* _PROBLEM_
Between the line containing "- Criar guia de uso para administradores" and the line containing "- _Requisitos: 8.1, 8.2_" lies a run of lines; give that run again exactly, with both of those lines, and nothing else from the entries below.

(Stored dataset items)
_ _ _ _ _ _ _

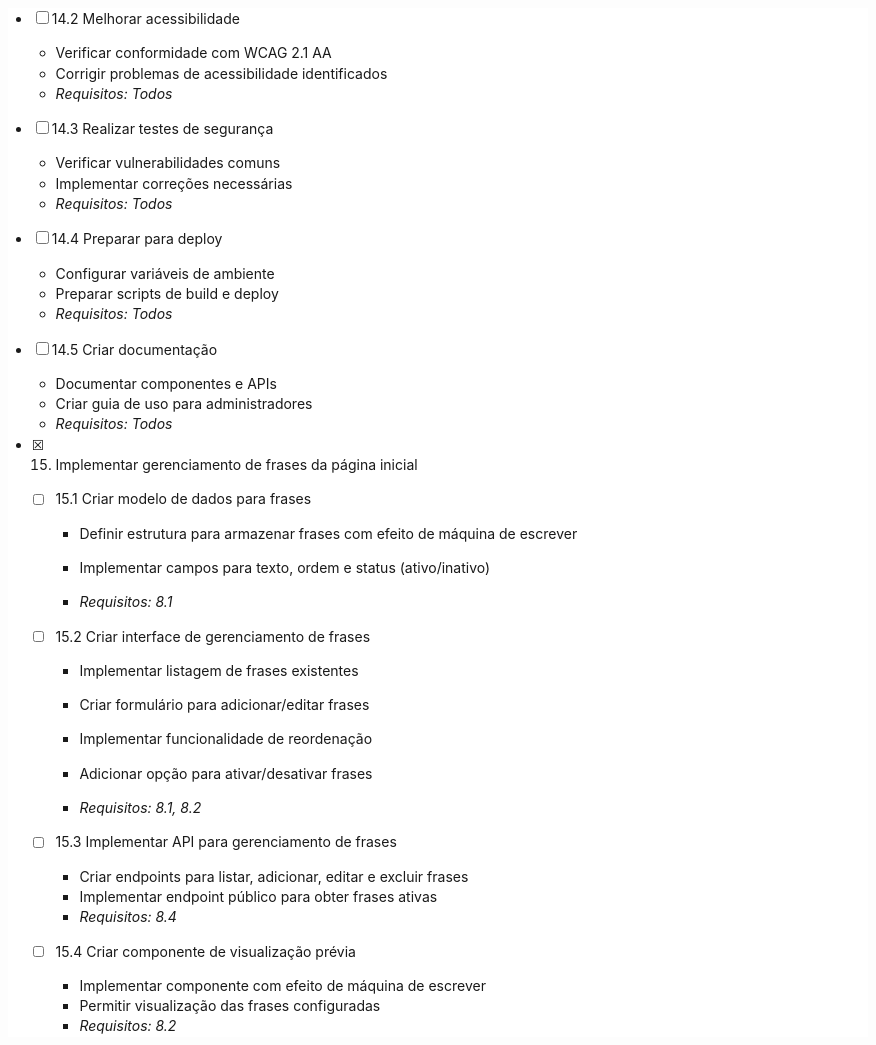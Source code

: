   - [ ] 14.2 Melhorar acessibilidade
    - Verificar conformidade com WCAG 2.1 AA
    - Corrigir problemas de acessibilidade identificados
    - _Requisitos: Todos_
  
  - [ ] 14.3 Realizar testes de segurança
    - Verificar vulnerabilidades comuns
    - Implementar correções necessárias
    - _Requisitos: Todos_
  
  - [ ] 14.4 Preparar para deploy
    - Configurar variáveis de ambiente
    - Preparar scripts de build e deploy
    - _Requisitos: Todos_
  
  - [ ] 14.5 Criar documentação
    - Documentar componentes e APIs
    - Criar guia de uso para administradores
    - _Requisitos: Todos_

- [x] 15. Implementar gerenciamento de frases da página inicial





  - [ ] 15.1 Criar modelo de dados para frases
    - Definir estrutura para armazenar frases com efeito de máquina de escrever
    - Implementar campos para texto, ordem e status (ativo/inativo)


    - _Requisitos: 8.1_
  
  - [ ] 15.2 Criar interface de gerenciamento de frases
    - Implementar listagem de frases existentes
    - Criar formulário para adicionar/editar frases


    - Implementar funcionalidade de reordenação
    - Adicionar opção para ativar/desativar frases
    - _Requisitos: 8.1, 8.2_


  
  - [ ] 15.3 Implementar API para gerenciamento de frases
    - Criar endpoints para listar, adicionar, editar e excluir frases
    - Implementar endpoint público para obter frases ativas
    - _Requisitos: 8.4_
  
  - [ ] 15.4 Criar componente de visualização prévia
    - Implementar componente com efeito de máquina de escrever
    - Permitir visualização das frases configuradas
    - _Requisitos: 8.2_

_ _ _ _ _ _ _

* _RESPONSE AREA_
    - Criar guia de uso para administradores
    - _Requisitos: Todos_

- [x] 15. Implementar gerenciamento de frases da página inicial





  - [ ] 15.1 Criar modelo de dados para frases
    - Definir estrutura para armazenar frases com efeito de máquina de escrever
    - Implementar campos para texto, ordem e status (ativo/inativo)


    - _Requisitos: 8.1_
  
  - [ ] 15.2 Criar interface de gerenciamento de frases
    - Implementar listagem de frases existentes
    - Criar formulário para adicionar/editar frases


    - Implementar funcionalidade de reordenação
    - Adicionar opção para ativar/desativar frases
    - _Requisitos: 8.1, 8.2_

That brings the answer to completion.